Goal of the exercise
When you reach the line containing "- [ ] [A Thorough", begin copying exactly, and keep going through the last line of the records below, copying nothing before it.

Record set
******
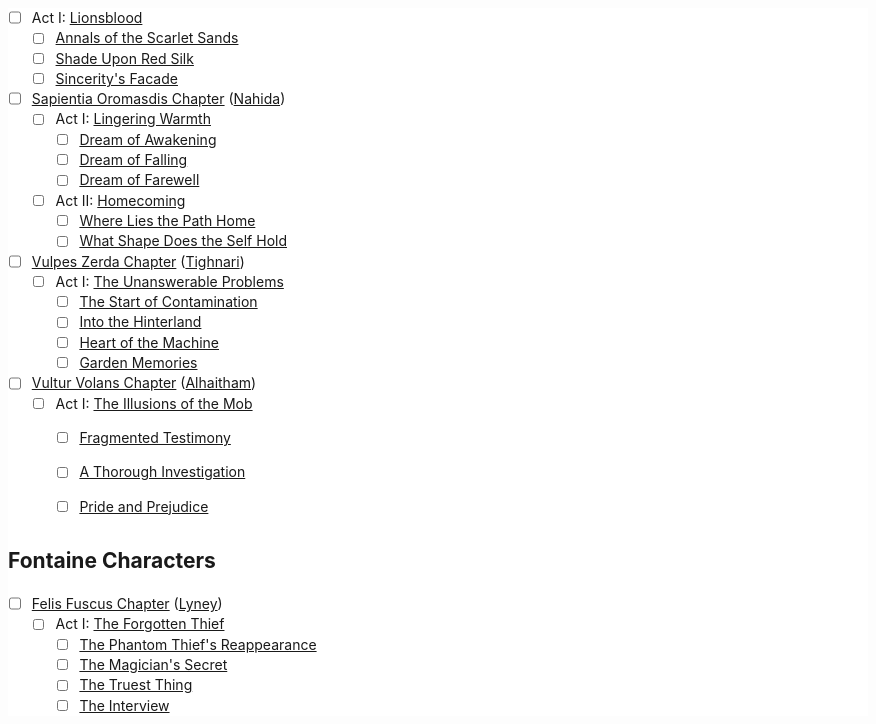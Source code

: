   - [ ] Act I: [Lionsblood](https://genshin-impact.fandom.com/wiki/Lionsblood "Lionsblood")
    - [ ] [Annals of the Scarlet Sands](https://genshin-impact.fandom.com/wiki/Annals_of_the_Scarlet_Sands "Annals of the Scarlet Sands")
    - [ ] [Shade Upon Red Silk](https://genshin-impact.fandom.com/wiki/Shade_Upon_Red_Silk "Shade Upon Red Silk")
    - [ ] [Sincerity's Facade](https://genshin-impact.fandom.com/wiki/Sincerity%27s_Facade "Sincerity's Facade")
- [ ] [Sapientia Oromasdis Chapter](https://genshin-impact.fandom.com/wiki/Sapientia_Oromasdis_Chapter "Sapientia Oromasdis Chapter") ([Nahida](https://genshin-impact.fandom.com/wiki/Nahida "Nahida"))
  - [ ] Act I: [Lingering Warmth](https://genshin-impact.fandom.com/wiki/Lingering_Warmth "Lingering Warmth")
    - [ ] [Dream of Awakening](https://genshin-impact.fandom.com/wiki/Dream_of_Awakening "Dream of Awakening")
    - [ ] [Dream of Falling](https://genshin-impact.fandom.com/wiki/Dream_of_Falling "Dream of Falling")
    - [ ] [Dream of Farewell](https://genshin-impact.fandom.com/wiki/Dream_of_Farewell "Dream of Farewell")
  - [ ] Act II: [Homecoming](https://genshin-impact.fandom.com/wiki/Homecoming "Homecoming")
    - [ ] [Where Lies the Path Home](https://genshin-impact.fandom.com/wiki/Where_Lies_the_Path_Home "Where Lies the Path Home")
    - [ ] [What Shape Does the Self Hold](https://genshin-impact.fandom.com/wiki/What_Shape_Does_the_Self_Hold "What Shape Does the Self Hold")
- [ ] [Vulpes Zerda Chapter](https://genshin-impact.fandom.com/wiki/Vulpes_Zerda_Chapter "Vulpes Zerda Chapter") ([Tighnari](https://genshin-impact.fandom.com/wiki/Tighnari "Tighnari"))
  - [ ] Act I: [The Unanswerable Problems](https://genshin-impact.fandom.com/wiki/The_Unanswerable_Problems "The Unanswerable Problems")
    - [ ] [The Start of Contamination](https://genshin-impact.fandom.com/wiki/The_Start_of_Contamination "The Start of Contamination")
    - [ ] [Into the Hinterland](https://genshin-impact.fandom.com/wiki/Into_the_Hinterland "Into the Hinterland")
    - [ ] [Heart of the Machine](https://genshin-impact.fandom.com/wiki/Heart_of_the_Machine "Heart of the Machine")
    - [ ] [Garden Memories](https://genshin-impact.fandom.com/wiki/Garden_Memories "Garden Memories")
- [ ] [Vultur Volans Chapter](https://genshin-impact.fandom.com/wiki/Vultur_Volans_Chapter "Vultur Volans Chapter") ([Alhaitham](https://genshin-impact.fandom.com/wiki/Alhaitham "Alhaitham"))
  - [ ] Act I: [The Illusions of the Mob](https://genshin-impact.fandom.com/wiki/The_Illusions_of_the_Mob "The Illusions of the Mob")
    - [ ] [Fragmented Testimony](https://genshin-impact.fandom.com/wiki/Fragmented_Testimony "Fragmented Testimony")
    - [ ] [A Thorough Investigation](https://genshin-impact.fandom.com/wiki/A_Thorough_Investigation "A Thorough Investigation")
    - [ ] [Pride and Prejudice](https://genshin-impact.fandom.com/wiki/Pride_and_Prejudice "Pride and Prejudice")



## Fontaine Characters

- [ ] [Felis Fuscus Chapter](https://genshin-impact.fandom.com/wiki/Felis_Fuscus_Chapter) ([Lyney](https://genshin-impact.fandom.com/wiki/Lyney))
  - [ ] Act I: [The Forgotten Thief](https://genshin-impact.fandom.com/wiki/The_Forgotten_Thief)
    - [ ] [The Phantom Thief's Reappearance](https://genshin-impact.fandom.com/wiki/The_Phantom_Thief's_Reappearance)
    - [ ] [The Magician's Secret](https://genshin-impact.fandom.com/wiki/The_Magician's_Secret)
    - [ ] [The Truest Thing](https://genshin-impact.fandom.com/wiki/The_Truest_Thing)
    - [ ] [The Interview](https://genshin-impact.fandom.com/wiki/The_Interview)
******
Answer to this task
    - [ ] [A Thorough Investigation](https://genshin-impact.fandom.com/wiki/A_Thorough_Investigation "A Thorough Investigation")
    - [ ] [Pride and Prejudice](https://genshin-impact.fandom.com/wiki/Pride_and_Prejudice "Pride and Prejudice")



## Fontaine Characters

- [ ] [Felis Fuscus Chapter](https://genshin-impact.fandom.com/wiki/Felis_Fuscus_Chapter) ([Lyney](https://genshin-impact.fandom.com/wiki/Lyney))
  - [ ] Act I: [The Forgotten Thief](https://genshin-impact.fandom.com/wiki/The_Forgotten_Thief)
    - [ ] [The Phantom Thief's Reappearance](https://genshin-impact.fandom.com/wiki/The_Phantom_Thief's_Reappearance)
    - [ ] [The Magician's Secret](https://genshin-impact.fandom.com/wiki/The_Magician's_Secret)
    - [ ] [The Truest Thing](https://genshin-impact.fandom.com/wiki/The_Truest_Thing)
    - [ ] [The Interview](https://genshin-impact.fandom.com/wiki/The_Interview)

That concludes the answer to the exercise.